:: Source records ::

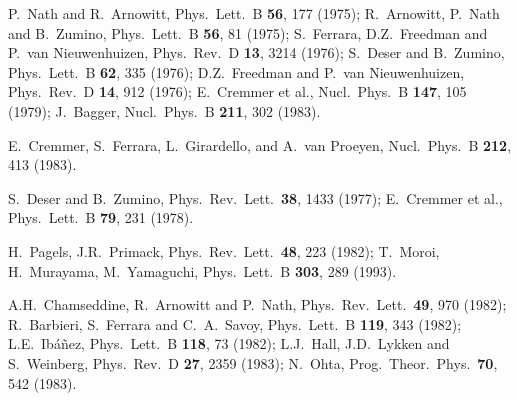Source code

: \documentclass[12pt]{article}
\begin{document}
\begin{thebibliography}{999}
P.~Nath and R.~Arnowitt,
  Phys.\ Lett.\ B {\bf 56}, 177 (1975);
R.~Arnowitt, P.~Nath and B.~Zumino,
  Phys.\ Lett.\ B {\bf 56}, 81 (1975);
S.~Ferrara, D.Z.~Freedman and P.~van Nieuwenhuizen,
  Phys.\ Rev.\ D {\bf 13}, 3214 (1976);
S.~Deser and B.~Zumino,
  Phys.\ Lett.\ B {\bf 62}, 335 (1976);
D.Z.~Freedman and  P.~van Nieuwenhuizen, 
  Phys.\ Rev.\ D {\bf 14}, 912 (1976);
E.~Cremmer et al.,
  Nucl.\ Phys.\ B {\bf 147}, 105 (1979);
J.~Bagger, 
  Nucl.\ Phys.\ B {\bf 211}, 302 (1983).

E.~Cremmer, S.~Ferrara, L.~Girardello, and A.~van Proeyen,
  Nucl.\ Phys.\ B {\bf 212}, 413 (1983).

S.~Deser and B.~Zumino,
  Phys.\ Rev.\ Lett.\  {\bf 38}, 1433 (1977);
E.~Cremmer et al.,
  Phys.\ Lett.\ B {\bf 79}, 231 (1978).

H.~Pagels, J.R.~Primack, 
  Phys.\ Rev.\ Lett.\  {\bf 48}, 223 (1982);
T.~Moroi, H.~Murayama, M.~Yamaguchi, 
  Phys.\ Lett.\ B {\bf 303}, 289 (1993).

  A.H.~Chamseddine, R.~Arnowitt and P.~Nath,
  Phys.\ Rev.\ Lett.\  {\bf 49}, 970 (1982);
  R.~Barbieri, S.~Ferrara and C.~A.~Savoy,
  Phys.\ Lett.\ B {\bf 119}, 343 (1982);
  L.E.~Ib\'a\~nez, 
  Phys.\ Lett.\ B {\bf 118}, 73 (1982);
  L.J.~Hall, J.D.~Lykken and S.~Weinberg, 
  Phys.\ Rev.\ D {\bf 27}, 2359 (1983);
  N.~Ohta,
  Prog.\ Theor.\ Phys.\  {\bf 70}, 542 (1983).


\end{thebibliography}
\end{document}
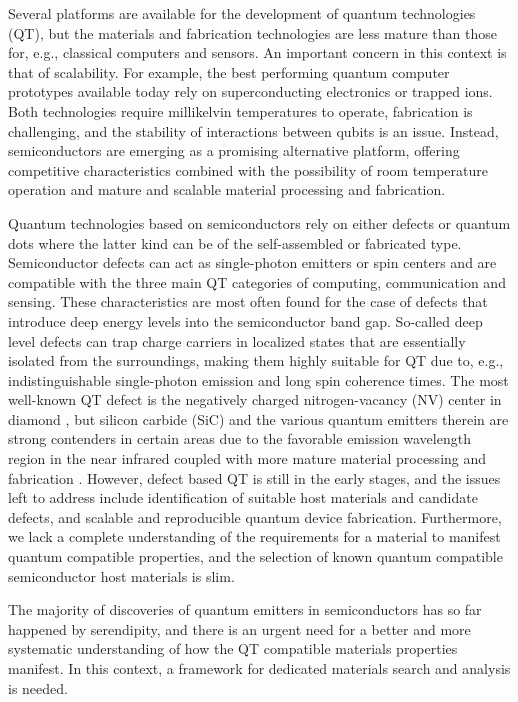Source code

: \documentclass[superscriptaddress,unsortedaddress,
 amsmath,amssymb,
 aps,
]{revtex4-2}
\begin{document}
Several platforms are available for the development of quantum technologies (QT), but the materials and fabrication technologies are less mature than those for, e.g., classical computers and sensors. 
An important concern in this context is that of scalability. 
For example, the best performing quantum computer prototypes available today rely on superconducting electronics or trapped ions. Both technologies require millikelvin temperatures to operate, fabrication is challenging, and the stability of interactions between qubits is an issue. Instead, semiconductors are emerging as a promising alternative platform, offering competitive characteristics combined with the possibility of room temperature operation and mature and scalable material processing and fabrication.  

Quantum technologies based on semiconductors rely on either defects or quantum dots where the latter kind can be of the self-assembled or fabricated type. 
Semiconductor defects can act as single-photon emitters or spin centers and are compatible with the three main QT categories of computing, communication and sensing.  
These characteristics are most often found for the case of defects that introduce deep energy levels into the semiconductor band gap. So-called deep level defects can trap charge carriers in localized states that are essentially isolated from the surroundings, making them highly suitable for QT due to, e.g., indistinguishable single-photon emission and long spin coherence times. 
The most well-known QT defect is the negatively charged nitrogen-vacancy (NV) center in diamond \cite{Doherty_2013}, but silicon carbide (SiC) and the various quantum emitters therein are strong contenders in certain areas due to the favorable emission wavelength region in the near infrared coupled with more mature material processing and fabrication \cite{Bathen2021}. 
However, defect based QT is still in the early stages, and the issues left to address include identification of suitable host materials and candidate defects, and scalable and reproducible quantum device fabrication. 
Furthermore, we lack a complete understanding of the requirements for a material to manifest quantum compatible properties,  
and the selection of known quantum compatible semiconductor host materials is slim. 

The majority of discoveries of quantum emitters in semiconductors has so far happened by serendipity, and there is an urgent need for a better and more systematic understanding of how the QT compatible materials properties manifest. In this context, a framework for dedicated materials search and analysis is needed. 
\end{document}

:::

What the task asks: Whenever a line in the listing above includes the word "documentclass", return that line.

Exercise response:
: \documentclass[12pt]{article}
: \documentclass[superscriptaddress,unsortedaddress,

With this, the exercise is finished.